• Das Policendarlehen

Bei plötzlichem Geldbedarf ist auch eine (teilweise) Vorauszahlung aus dem Lebens-versicherungsvertrag eines Versicherungsnehmers möglich.

Dies kann günstiger sein als ein Bankkredit (der mit einer Versicherungspolice abgesichert werden könnte)

Das Policendarlehen ist der Höhe nach auf den vertraglich respektive gemäß dem Versicherungsvertragsgesetz bestimmten Rückkaufswert ggf. inklusive Überschußanteilen abzüglich der Kapitalertragssteuer begrenzt (der so genannte Beleihungswert).

Eine Vorauszahlung ist nur möglich, soweit der Vertrag mit Sicherheit eine entsprechende Leistung vorsieht. Daher sind bei Risikoversicherungen, bei denen eine Versicherungsleistung nur bei Eintritt eines bestimmten Ereignisses (z.B. dem Tod) während der Vertragsdauer gezahlt wird, solche Policendarlehen nicht möglich.

Der Versicherungsnehmer beleiht quasi seine bereits erworbenen unbedingten Ansprüche gegen den Versicherer. Letzterer trägt daher kein Kreditausfallrisiko.

Aus diesem Grund ist das Policendarlehen üblicherweise zinsgünstiger als ein Ratenkredit oder ein meist noch höher bezinster Dispositionskredit.

Das Policendarlehen ist eine Alternative zu einer Kündigung oder einem Verkauf der Lebensversicherung.

Meist wird eine variable Verzinsung vereinbart, die sich an der internen Verzinsung der Ansprüche des Versicherungsnehmers gegen den Versicherer orientiert. Auch ein Eintrag in der Schufa erfolgt nicht.

Die reguläre Tilgung erfolgt in Höhe der vereinbarten Raten. Es kann auch auf eine laufende Tilgung verzichtet werden. In diesem Fall sind vom Kunden lediglich die Zinsen zu zahlen.

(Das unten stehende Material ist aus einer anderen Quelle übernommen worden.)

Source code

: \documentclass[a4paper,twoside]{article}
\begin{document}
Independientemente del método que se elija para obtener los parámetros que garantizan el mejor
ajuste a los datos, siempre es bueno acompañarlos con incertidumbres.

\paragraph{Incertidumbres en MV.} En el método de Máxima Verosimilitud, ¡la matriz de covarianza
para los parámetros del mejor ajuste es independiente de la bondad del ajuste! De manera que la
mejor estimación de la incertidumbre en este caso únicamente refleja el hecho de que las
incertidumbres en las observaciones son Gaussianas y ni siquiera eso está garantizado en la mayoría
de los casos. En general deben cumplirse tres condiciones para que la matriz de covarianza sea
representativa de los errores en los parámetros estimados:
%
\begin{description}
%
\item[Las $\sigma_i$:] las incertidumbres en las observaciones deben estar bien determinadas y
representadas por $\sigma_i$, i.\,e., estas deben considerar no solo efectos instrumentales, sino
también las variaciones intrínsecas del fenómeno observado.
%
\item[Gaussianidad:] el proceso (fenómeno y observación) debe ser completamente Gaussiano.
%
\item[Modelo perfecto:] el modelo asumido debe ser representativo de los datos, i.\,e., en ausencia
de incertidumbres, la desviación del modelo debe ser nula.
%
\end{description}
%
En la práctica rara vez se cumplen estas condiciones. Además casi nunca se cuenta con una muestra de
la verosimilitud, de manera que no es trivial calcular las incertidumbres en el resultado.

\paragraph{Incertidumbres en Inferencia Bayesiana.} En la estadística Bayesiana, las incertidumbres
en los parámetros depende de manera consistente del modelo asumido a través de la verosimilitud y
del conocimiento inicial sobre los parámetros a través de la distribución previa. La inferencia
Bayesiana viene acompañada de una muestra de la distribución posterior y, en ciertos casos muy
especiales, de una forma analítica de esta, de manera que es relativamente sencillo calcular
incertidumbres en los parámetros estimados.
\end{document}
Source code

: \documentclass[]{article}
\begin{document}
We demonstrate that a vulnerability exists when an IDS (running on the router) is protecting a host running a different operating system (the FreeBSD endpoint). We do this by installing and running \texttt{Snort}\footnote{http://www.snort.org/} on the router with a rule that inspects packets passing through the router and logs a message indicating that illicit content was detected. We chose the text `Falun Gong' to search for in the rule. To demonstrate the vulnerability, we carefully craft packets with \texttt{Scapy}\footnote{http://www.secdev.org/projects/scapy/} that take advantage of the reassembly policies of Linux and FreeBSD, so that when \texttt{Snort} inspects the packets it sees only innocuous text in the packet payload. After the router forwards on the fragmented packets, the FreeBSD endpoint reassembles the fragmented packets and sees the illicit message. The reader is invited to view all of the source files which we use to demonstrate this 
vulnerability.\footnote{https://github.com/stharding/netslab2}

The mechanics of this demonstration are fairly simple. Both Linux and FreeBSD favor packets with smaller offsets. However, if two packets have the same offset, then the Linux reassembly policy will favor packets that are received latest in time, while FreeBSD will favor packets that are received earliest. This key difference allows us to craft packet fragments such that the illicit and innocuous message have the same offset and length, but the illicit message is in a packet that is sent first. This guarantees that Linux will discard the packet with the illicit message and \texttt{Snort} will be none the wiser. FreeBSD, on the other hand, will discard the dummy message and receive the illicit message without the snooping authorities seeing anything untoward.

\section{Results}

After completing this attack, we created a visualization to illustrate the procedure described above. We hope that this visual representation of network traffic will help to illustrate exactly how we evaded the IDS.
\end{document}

Generell erfolgt die Tilgung des Restbetrags bei Fälligkeit der Lebensversicherung bzw. der nächsten vertraglich vereinbarten Teilauszahlung durch Verrechnung mit der Ablaufleistung. Auch Sondertilgungen durch den Versicherungsnehmer sind möglich.

Das Policendarlehen ist kein Darlehen im rechtlichen Sinn, sondern eine Vorauszahlung auf die zu erwartende Versicherungsleistung. Die Zinsen stellen demnach auch keine Darlehenszinsen, sondern einen erhöhten Versicherungsbeitrag dar.

Es ist rechtlich umstritten, ob das Policendarlehen nicht dennoch gemäß BGB als Verbraucherdarlehen eingestuft werden muss. Daraus würden sich weitere Rechte für den Kreditnehmer ergeben (wie z.B. ein Widerrufsrecht).

Ist der Versicherungsvertrag (z.B. als Kreditsicherheit abgetreten oder verpfändet, muss der Drittberechtigte dem Policendarlehen zustimmen. Das gleiche gilt für den Bezugs-berechtigten bei einem bestehenden unwiderruflichen Bezugsrecht.

Werden die Zinsen auf ein Policendarlehen nicht gezahlt, so hat das die gleichen Auswirkungen wie die Nichtzahlung von Lebensversicherungsbeiträgen. Der Versicherer ist dann (nach erfolgloser Mahnung) zur Kündigung des Policendarlehens berechtigt. Das Policendarlehen wird dann mit dem aktuellen Anspruch auf einen Rückkaufswert aus dem Lebensversicherungsvertrag verrechnet und somit beglichen.

Eine Einkommensteuerpflicht kann sich durch die Vereinbarung eines Policendarlehens für die Erträge der Lebensversicherung ergeben (so genannte Steuerschädlichkeit).

Die Lebensversicherung ist verpflichtet, Policendarlehen von mehr als 25.565 EUR gegenüber dem Finanzamt anzuzeigen.